▶ [TASK DIRECTIONS] Using the records beneath, say how many lines contain the word "Teoria", without comment.

─── MATERIAL PROVIDED

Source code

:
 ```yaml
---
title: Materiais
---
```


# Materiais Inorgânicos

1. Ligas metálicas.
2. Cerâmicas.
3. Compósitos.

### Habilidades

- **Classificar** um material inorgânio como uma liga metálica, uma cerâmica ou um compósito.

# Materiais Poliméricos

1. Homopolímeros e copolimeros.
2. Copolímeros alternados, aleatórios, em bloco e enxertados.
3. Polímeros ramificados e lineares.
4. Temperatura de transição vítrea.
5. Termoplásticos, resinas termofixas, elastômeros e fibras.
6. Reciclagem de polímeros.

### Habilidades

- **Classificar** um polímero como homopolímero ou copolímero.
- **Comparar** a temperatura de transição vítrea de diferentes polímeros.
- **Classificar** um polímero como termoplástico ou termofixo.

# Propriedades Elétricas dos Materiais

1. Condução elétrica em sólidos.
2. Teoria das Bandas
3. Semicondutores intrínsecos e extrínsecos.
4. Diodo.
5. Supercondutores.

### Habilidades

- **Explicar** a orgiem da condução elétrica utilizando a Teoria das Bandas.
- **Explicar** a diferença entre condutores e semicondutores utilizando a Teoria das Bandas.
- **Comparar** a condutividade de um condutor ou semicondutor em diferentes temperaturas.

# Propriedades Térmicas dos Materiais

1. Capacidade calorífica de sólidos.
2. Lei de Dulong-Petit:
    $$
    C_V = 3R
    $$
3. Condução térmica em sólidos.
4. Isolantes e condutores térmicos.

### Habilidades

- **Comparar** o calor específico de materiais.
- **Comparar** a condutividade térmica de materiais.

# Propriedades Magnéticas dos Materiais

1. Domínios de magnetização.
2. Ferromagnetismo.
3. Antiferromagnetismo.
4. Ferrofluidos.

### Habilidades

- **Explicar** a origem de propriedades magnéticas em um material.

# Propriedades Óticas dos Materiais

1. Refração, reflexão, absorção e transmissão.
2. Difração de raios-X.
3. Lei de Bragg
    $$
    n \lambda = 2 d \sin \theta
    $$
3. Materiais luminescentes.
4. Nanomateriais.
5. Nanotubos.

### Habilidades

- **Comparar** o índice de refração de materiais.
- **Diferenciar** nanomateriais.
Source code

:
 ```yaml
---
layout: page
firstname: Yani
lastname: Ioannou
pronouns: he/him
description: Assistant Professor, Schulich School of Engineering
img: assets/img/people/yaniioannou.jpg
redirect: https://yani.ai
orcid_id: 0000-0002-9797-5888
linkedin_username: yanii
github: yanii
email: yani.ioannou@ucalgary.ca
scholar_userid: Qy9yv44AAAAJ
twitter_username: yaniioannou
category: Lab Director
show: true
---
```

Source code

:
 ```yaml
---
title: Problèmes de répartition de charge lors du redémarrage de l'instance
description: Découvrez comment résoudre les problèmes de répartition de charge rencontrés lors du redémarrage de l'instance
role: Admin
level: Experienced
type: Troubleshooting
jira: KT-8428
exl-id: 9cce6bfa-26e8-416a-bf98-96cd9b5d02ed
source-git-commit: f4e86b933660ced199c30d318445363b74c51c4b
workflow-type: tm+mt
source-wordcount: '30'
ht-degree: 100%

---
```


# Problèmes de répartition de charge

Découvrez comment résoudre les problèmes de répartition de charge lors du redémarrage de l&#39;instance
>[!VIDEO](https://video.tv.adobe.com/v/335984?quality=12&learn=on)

──────

▶ [WRITTEN SOLUTION] 3